OOHについては以下の記事でくわしく解説しているので、あわせてご覧ください。
日常の走行そのものがプロモーションとなり、生活者に自然にブランドや商品を認知してもらえる効果が期待できます。
従来の交通広告、たとえばタクシーやバス、電車広告と異なり、一般ドライバーの自家用車を媒体としている点が大きな特徴です。
なお、タクシー広告や車体広告については、それぞれ以下の記事をご覧ください。
バスや電車のように決まった走行ルートを走るのではなく、ドライバーの生活動線に沿って様々なエリアに広告を届けられるため、不特定多数の日常の行動範囲に届けられるでしょう。

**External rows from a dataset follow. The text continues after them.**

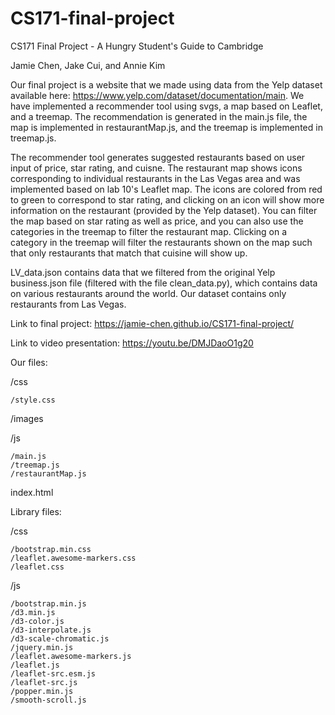 # CS171-final-project
CS171 Final Project - A Hungry Student's Guide to Cambridge

Jamie Chen, Jake Cui, and Annie Kim

Our final project is a website that we made using data from the Yelp dataset available here: https://www.yelp.com/dataset/documentation/main.
We have implemented a recommender tool using svgs, a map based on Leaflet, and a treemap. The recommendation is generated
in the main.js file, the map is implemented in restaurantMap.js, and the treemap is implemented in treemap.js.

The recommender tool generates suggested restaurants based on user input of price, star rating, and cuisne. The restaurant map shows icons corresponding to individual
restaurants in the Las Vegas area and was implemented based on lab 10's Leaflet map. The icons are colored from red to green to correspond
to star rating, and clicking on an icon will show more information on the restaurant (provided by the Yelp dataset). You can filter the map
based on star rating as well as price, and you can also use the categories in the treemap to filter the restaurant map. Clicking on a category
in the treemap will filter the restaurants shown on the map such that only restaurants that match that cuisine will show up.

LV_data.json contains data that we filtered from the original Yelp business.json file (filtered with the file clean_data.py), which contains data on various restaurants
around the world. Our dataset contains only restaurants from Las Vegas.

Link to final project: https://jamie-chen.github.io/CS171-final-project/

Link to video presentation: https://youtu.be/DMJDaoO1g20

Our files:

/css

    /style.css

/images

/js

    /main.js
    /treemap.js
    /restaurantMap.js

index.html

Library files:

/css

    /bootstrap.min.css
    /leaflet.awesome-markers.css
    /leaflet.css

/js

    /bootstrap.min.js
    /d3.min.js
    /d3-color.js
    /d3-interpolate.js
    /d3-scale-chromatic.js
    /jquery.min.js
    /leaflet.awesome-markers.js
    /leaflet.js
    /leaflet-src.esm.js
    /leaflet-src.js
    /popper.min.js
    /smooth-scroll.js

広告主とドライバーが直接契約を結ぶのではなく、プラットフォームを通じてマッチングすることが多いです。代表的なサービスには、次のようなものがあります。
国内でも規模の大きいプラットフォームで、ドライバーは共感した商品やサービスの広告を貼って走行することで収入を得られます。
登録ドライバー数は8万人を超え、手軽に広告を出稿できるため、効率的に認知拡大を目指せるでしょう。出稿は月額1台あたり1万円から可能で、テストマーケティングにも活用できます。
参照:チアドライブ公式サイト
WithDriveは主要都市の移動に特化したモビリティ広告サービスです。決められた期間、ターゲットエリアを走行するのが最大の特徴です。
競合の少ない未開拓エリアでの広告展開や、都市全体をモビリティ広告でジャックした実績もあり、マイカー広告ながら発信方法をコントロールできることが強みでしょう。
一般ドライバーの自家用車に広告を掲出することで、低コストで広範囲にプロモーション可能なサービスで、沖縄で初めて提供されました。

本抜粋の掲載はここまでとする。